Panóptico

UANL: ¿Ganó el mejor?

Hace una semana nos preguntábamos quién de los siete candidatos en la búsqueda de la Rectoría de la UANL sería el elegido y cerramos el comentario diciendo que la Junta de Gobierno estaba obligada a elegir al mejor.

Tampoco olvidamos la pregunta del título: Médicos e ingenieros:

¿Expulsados de la Rectoría?, en alusión directa a si esta vez, como ocurrió en 1991 con la designación del economista Manuel Silos, se rompería la hegemonía tradicional.

Muchos pensaron, incluido el autor de estas líneas, que la tendencia independiente de moda, permearía desde el gobierno estatal electo hacia el proceso de selección de rector.

Ayer la Junta de Gobierno acordó que el ingeniero Rogelio Garza Rivera será el nuevo rector, una vez que el doctor Jesús Áncer concluya su segundo periodo en octubre próximo.

El Ranchero, como conocen en la Universidad a Garza Rivera, tiene ante sí el reto formidable de resolver muchos asuntos en la Máxima Casa de Estudios.

Además de ampliar la matrícula con más aulas y pupitres, debería eliminar las onerosas cuotas que para un alumno de preparatoria de nuevo ingreso significa desembolsar de golpe siete mil pesos de inscripción y colegiaturas, para pagar un lugar que ya se ganó en la prueba de selección.

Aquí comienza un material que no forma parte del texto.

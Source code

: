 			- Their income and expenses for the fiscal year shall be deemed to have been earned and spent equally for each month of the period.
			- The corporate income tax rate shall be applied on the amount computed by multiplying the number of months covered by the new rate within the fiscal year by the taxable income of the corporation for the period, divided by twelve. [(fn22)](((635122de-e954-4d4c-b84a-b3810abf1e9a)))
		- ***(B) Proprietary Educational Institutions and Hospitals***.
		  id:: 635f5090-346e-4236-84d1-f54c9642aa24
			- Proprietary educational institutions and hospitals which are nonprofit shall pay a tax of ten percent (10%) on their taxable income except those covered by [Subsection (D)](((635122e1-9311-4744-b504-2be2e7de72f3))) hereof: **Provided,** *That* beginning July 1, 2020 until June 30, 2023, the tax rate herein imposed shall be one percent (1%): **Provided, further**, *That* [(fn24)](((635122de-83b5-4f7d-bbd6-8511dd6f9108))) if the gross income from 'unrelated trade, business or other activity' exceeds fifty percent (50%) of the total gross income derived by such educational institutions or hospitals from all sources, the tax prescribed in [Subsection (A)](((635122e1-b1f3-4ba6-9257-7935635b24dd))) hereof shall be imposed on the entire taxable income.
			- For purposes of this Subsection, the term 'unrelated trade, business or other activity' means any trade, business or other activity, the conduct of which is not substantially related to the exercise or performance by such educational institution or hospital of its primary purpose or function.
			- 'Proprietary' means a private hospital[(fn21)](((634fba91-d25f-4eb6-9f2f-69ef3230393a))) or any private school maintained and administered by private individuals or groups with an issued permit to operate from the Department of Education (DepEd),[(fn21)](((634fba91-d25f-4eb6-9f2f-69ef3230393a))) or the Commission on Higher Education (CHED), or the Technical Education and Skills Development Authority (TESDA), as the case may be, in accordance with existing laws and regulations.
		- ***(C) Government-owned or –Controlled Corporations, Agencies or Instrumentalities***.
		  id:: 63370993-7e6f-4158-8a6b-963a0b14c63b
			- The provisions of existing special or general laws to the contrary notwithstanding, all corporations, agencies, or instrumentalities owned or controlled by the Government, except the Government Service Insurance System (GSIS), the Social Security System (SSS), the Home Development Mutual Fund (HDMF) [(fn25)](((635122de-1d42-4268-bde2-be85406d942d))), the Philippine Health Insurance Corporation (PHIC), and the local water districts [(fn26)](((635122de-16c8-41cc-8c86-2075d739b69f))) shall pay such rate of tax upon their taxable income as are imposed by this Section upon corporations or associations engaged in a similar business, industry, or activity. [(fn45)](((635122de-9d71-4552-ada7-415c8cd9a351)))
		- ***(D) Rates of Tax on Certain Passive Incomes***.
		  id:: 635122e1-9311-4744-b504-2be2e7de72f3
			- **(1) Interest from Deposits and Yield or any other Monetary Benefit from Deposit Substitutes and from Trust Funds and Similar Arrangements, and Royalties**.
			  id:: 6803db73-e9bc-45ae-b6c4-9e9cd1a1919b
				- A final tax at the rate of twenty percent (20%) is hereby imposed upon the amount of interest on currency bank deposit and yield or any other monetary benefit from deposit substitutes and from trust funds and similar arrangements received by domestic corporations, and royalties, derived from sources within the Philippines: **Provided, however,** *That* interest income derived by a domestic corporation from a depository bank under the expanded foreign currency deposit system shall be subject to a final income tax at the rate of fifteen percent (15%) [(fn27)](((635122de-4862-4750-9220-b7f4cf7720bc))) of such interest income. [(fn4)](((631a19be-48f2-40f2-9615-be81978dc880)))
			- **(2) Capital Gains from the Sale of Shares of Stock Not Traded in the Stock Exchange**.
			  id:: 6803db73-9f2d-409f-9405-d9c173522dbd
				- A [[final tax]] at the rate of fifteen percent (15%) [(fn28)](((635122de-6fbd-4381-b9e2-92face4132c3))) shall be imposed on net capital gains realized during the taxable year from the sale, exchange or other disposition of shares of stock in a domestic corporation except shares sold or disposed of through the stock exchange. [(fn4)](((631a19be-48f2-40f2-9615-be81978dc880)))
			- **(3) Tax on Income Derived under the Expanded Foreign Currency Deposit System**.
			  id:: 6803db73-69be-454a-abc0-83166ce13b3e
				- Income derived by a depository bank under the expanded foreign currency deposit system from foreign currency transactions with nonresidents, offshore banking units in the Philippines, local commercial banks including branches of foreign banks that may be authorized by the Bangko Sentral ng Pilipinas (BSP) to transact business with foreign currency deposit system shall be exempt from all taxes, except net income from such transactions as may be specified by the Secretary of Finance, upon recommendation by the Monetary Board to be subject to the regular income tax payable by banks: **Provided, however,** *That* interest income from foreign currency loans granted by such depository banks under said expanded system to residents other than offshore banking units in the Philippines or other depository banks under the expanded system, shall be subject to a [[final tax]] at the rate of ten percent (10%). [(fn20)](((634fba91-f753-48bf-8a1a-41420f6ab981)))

El presupuesto de la UANL en este año es de siete mil millones de pesos, de los cuales casi 700 millones deberían ser de ingresos propios, pero en su balance presupuestal, se duele de que dejan de ingresar 432 millones que corresponden a becas.

Traducido, la institución recauda por concepto de inscripciones de sus 180 mil alumnos apenas 250 millones de pesos al año, suma que tendrá que compensar pronto para garantizar la gratuidad educativa del nivel Preparatoria.

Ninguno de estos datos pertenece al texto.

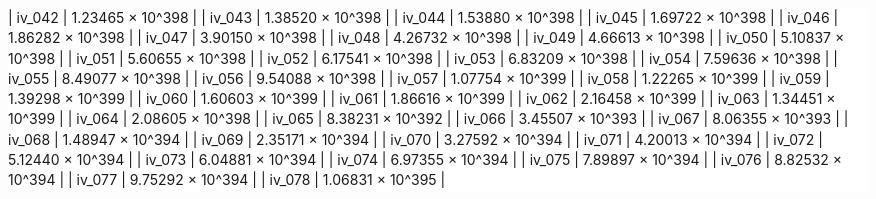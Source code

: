 | iv_042 | 1.23465 × 10^398 |
| iv_043 | 1.38520 × 10^398 |
| iv_044 | 1.53880 × 10^398 |
| iv_045 | 1.69722 × 10^398 |
| iv_046 | 1.86282 × 10^398 |
| iv_047 | 3.90150 × 10^398 |
| iv_048 | 4.26732 × 10^398 |
| iv_049 | 4.66613 × 10^398 |
| iv_050 | 5.10837 × 10^398 |
| iv_051 | 5.60655 × 10^398 |
| iv_052 | 6.17541 × 10^398 |
| iv_053 | 6.83209 × 10^398 |
| iv_054 | 7.59636 × 10^398 |
| iv_055 | 8.49077 × 10^398 |
| iv_056 | 9.54088 × 10^398 |
| iv_057 | 1.07754 × 10^399 |
| iv_058 | 1.22265 × 10^399 |
| iv_059 | 1.39298 × 10^399 |
| iv_060 | 1.60603 × 10^399 |
| iv_061 | 1.86616 × 10^399 |
| iv_062 | 2.16458 × 10^399 |
| iv_063 | 1.34451 × 10^399 |
| iv_064 | 2.08605 × 10^398 |
| iv_065 | 8.38231 × 10^392 |
| iv_066 | 3.45507 × 10^393 |
| iv_067 | 8.06355 × 10^393 |
| iv_068 | 1.48947 × 10^394 |
| iv_069 | 2.35171 × 10^394 |
| iv_070 | 3.27592 × 10^394 |
| iv_071 | 4.20013 × 10^394 |
| iv_072 | 5.12440 × 10^394 |
| iv_073 | 6.04881 × 10^394 |
| iv_074 | 6.97355 × 10^394 |
| iv_075 | 7.89897 × 10^394 |
| iv_076 | 8.82532 × 10^394 |
| iv_077 | 9.75292 × 10^394 |
| iv_078 | 1.06831 × 10^395 |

Aquí algunos números: La UANL le dedica apenas el 8.8 por ciento del presupuesto a investigación, mientras la UNAM el 25.7 por ciento.

En la gestión institucional: la UANL le dedica el 16 por ciento, mientras la UNAM gasta apenas el 5.3 por ciento de sus recursos y el 100 por ciento de sus alumnos están becados.

Tal vez el secreto esté en los números globales: la UNAM tiene el doble de la matrícula de la UANL, pero también cinco veces más presupuesto.

Pese a ello, es una de las universidades públicas que más investigación y patentes genera al año en México.